# Work instruction
Give back exactly the stretch of data below from the line holding "- Décret n°95-663" through the line holding "- Arrêté du 30 mai 2005 - art. 9 (V)", both ends included, and leave the remaining lines out.

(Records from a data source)
◆ ◆ ◆
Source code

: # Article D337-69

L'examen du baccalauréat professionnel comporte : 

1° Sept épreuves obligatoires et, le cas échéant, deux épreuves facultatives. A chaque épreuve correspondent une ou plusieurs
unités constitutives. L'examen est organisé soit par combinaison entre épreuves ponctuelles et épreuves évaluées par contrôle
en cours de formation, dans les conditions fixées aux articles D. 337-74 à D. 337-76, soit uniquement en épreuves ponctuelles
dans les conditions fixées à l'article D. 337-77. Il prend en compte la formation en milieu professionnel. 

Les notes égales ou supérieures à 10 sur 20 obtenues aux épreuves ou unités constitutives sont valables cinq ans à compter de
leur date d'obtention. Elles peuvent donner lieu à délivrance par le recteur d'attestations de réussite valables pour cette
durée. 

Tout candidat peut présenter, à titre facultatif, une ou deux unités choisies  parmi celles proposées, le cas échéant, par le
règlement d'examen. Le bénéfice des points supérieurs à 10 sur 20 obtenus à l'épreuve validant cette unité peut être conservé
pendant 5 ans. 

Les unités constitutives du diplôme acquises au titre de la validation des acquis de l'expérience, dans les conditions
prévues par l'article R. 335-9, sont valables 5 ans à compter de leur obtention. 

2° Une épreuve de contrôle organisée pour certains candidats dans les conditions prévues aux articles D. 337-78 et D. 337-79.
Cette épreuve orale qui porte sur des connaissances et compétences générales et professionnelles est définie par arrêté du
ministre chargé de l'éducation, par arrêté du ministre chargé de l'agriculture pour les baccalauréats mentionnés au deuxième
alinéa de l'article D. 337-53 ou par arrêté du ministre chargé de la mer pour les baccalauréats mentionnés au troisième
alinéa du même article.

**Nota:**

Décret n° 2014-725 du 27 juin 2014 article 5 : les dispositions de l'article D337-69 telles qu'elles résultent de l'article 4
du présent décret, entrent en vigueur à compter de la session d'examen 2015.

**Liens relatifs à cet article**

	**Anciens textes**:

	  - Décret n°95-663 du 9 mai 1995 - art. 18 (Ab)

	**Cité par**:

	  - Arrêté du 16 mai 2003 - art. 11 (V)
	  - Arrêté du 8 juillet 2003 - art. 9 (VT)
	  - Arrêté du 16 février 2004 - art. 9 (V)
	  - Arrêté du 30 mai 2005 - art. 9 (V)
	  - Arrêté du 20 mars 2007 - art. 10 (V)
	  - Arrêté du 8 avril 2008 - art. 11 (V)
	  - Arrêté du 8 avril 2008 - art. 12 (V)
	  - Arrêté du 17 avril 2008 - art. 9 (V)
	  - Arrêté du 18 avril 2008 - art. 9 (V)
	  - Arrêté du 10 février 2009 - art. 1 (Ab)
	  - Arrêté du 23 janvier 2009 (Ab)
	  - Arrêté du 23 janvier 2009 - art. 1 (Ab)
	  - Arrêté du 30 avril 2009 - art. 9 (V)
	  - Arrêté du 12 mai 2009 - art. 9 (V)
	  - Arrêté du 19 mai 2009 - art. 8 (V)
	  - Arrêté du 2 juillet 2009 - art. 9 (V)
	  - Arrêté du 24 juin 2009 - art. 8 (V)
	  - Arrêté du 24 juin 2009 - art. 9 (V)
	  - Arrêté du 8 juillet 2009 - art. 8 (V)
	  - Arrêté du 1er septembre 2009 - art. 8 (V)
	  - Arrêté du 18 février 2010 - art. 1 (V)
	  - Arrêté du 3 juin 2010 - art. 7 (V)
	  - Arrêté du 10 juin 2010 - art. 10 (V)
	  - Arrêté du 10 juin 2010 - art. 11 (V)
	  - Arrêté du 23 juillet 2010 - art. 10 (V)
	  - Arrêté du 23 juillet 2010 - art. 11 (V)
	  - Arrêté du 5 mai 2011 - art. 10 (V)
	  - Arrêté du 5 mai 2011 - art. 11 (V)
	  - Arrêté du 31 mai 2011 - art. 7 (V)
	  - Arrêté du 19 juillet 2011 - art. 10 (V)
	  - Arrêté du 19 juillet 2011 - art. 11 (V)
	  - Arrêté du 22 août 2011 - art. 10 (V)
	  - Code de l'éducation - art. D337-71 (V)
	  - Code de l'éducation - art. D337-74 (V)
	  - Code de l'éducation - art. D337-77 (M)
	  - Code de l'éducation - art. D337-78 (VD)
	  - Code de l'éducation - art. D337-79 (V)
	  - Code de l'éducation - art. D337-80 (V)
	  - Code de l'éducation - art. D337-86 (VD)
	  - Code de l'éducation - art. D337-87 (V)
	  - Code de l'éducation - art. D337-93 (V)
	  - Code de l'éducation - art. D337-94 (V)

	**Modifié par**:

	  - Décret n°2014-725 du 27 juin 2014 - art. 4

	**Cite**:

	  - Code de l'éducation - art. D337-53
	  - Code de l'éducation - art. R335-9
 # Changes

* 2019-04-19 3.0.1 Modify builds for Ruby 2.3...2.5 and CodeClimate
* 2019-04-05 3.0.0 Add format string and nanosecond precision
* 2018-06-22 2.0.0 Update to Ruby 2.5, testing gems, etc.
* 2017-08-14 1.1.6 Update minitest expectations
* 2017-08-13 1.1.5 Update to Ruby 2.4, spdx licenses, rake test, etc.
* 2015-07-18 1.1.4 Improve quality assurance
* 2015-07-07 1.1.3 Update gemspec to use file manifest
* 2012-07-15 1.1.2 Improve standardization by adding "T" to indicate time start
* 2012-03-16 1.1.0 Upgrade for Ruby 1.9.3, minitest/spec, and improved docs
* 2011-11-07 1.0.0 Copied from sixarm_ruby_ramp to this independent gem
◆ ◆ ◆
# Result for this exercise
	  - Décret n°95-663 du 9 mai 1995 - art. 18 (Ab)

	**Cité par**:

	  - Arrêté du 16 mai 2003 - art. 11 (V)
	  - Arrêté du 8 juillet 2003 - art. 9 (VT)
	  - Arrêté du 16 février 2004 - art. 9 (V)
	  - Arrêté du 30 mai 2005 - art. 9 (V)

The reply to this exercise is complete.